──────── Data section
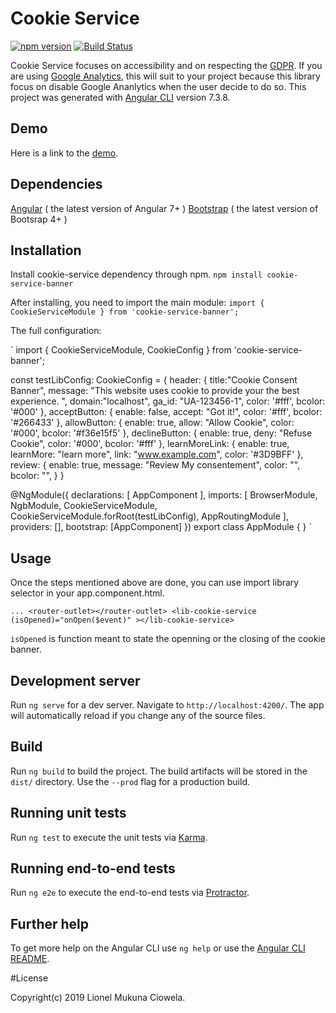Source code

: # Cookie Service

[![npm version](https://badge.fury.io/js/cookie-service-banner.svg)](https://badge.fury.io/js/cookie-service-banner)
[![Build Status](https://travis-ci.org/liyokuna/cookie-consent.svg?branch=master)](https://travis-ci.org/liyokuna/cookie-consent)

Cookie Service focuses on accessibility and on respecting the [GDPR](https://fr.wikipedia.org/wiki/R%C3%A8glement_g%C3%A9n%C3%A9ral_sur_la_protection_des_donn%C3%A9es).
If you are using [Google Analytics](https://analytics.google.com/analytics/web/), this will suit to your project because this library focus on disable Google Ananlytics when the user decide to do so.
This project was generated with [Angular CLI](https://github.com/angular/angular-cli) version 7.3.8.

## Demo
Here is a link to the [demo](https://cookie-conset-banner.netlify.com/).

## Dependencies

[Angular](https://angular.io/) ( the latest version of Angular 7+ )
[Bootstrap](https://getbootstrap.com/) ( the latest version of Bootsrap 4+ )

## Installation

Install cookie-service dependency through npm.
`npm install cookie-service-banner`

After installing, you need to import the main module:
`import { CookieServiceModule } from 'cookie-service-banner';`

The full configuration:

`
import { CookieServiceModule, CookieConfig } from 'cookie-service-banner';<br>

const testLibConfig: CookieConfig = {
  header: {
    title:"Cookie Consent Banner",
    message: "This website uses cookie to provide your the best experience. ",
    domain:"localhost",
    ga_id: "UA-123456-1",
    color: '#fff',
    bcolor: '#000'
  },
  acceptButton: {
    enable: false,
    accept: "Got it!",
    color: '#fff',
    bcolor: '#266433'
  },
  allowButton: {
    enable: true,
    allow: "Allow Cookie",
    color: '#000',
    bcolor: '#f36e15f5'
  },
  declineButton: {
    enable: true,
    deny: "Refuse Cookie",
    color: '#000',
    bcolor: '#fff'
  },
  learnMoreLink: {
    enable: true,
    learnMore: "learn more",
    link: "www.example.com",
    color: '#3D9BFF'
  },
  review: {
    enable: true,
    message: "Review My consentement",
    color: "",
    bcolor: "",
  }
}

@NgModule({
  declarations: [
    AppComponent
  ],
  imports: [
    BrowserModule,
    NgbModule,
    CookieServiceModule,
    CookieServiceModule.forRoot(testLibConfig),
    AppRoutingModule
  ],
  providers: [],
  bootstrap: [AppComponent]
})
export class AppModule { }
`

## Usage

Once the steps mentioned above are done, you can use import library selector in your app.component.html.

`
...
<router-outlet></router-outlet>
<lib-cookie-service (isOpened)="onOpen($event)" ></lib-cookie-service>
`

`isOpened` is function meant to state the openning or the closing of the cookie banner.

## Development server

Run `ng serve` for a dev server. Navigate to `http://localhost:4200/`. The app will automatically reload if you change any of the source files.

## Build

Run `ng build` to build the project. The build artifacts will be stored in the `dist/` directory. Use the `--prod` flag for a production build.

## Running unit tests

Run `ng test` to execute the unit tests via [Karma](https://karma-runner.github.io).

## Running end-to-end tests

Run `ng e2e` to execute the end-to-end tests via [Protractor](http://www.protractortest.org/).

## Further help

To get more help on the Angular CLI use `ng help` or use the [Angular CLI README](https://github.com/angular/angular-cli/blob/master/README.md).

#License

Copyright(c) 2019 Lionel Mukuna Ciowela.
────────────────
▸ **What is required**
A faithful copy of all the records is required, with the pictures left out.

▸ **Written solution**
Source code

: # Cookie Service

[![npm version](https://badge.fury.io/js/cookie-service-banner.svg)](https://badge.fury.io/js/cookie-service-banner)
[![Build Status](https://travis-ci.org/liyokuna/cookie-consent.svg?branch=master)](https://travis-ci.org/liyokuna/cookie-consent)

Cookie Service focuses on accessibility and on respecting the [GDPR](https://fr.wikipedia.org/wiki/R%C3%A8glement_g%C3%A9n%C3%A9ral_sur_la_protection_des_donn%C3%A9es).
If you are using [Google Analytics](https://analytics.google.com/analytics/web/), this will suit to your project because this library focus on disable Google Ananlytics when the user decide to do so.
This project was generated with [Angular CLI](https://github.com/angular/angular-cli) version 7.3.8.

## Demo
Here is a link to the [demo](https://cookie-conset-banner.netlify.com/).

## Dependencies

[Angular](https://angular.io/) ( the latest version of Angular 7+ )
[Bootstrap](https://getbootstrap.com/) ( the latest version of Bootsrap 4+ )

## Installation

Install cookie-service dependency through npm.
`npm install cookie-service-banner`

After installing, you need to import the main module:
`import { CookieServiceModule } from 'cookie-service-banner';`

The full configuration:

`
import { CookieServiceModule, CookieConfig } from 'cookie-service-banner';<br>

const testLibConfig: CookieConfig = {
  header: {
    title:"Cookie Consent Banner",
    message: "This website uses cookie to provide your the best experience. ",
    domain:"localhost",
    ga_id: "UA-123456-1",
    color: '#fff',
    bcolor: '#000'
  },
  acceptButton: {
    enable: false,
    accept: "Got it!",
    color: '#fff',
    bcolor: '#266433'
  },
  allowButton: {
    enable: true,
    allow: "Allow Cookie",
    color: '#000',
    bcolor: '#f36e15f5'
  },
  declineButton: {
    enable: true,
    deny: "Refuse Cookie",
    color: '#000',
    bcolor: '#fff'
  },
  learnMoreLink: {
    enable: true,
    learnMore: "learn more",
    link: "www.example.com",
    color: '#3D9BFF'
  },
  review: {
    enable: true,
    message: "Review My consentement",
    color: "",
    bcolor: "",
  }
}

@NgModule({
  declarations: [
    AppComponent
  ],
  imports: [
    BrowserModule,
    NgbModule,
    CookieServiceModule,
    CookieServiceModule.forRoot(testLibConfig),
    AppRoutingModule
  ],
  providers: [],
  bootstrap: [AppComponent]
})
export class AppModule { }
`

## Usage

Once the steps mentioned above are done, you can use import library selector in your app.component.html.

`
...
<router-outlet></router-outlet>
<lib-cookie-service (isOpened)="onOpen($event)" ></lib-cookie-service>
`

`isOpened` is function meant to state the openning or the closing of the cookie banner.

## Development server

Run `ng serve` for a dev server. Navigate to `http://localhost:4200/`. The app will automatically reload if you change any of the source files.

## Build

Run `ng build` to build the project. The build artifacts will be stored in the `dist/` directory. Use the `--prod` flag for a production build.

## Running unit tests

Run `ng test` to execute the unit tests via [Karma](https://karma-runner.github.io).

## Running end-to-end tests

Run `ng e2e` to execute the end-to-end tests via [Protractor](http://www.protractortest.org/).

## Further help

To get more help on the Angular CLI use `ng help` or use the [Angular CLI README](https://github.com/angular/angular-cli/blob/master/README.md).

#License

Copyright(c) 2019 Lionel Mukuna Ciowela.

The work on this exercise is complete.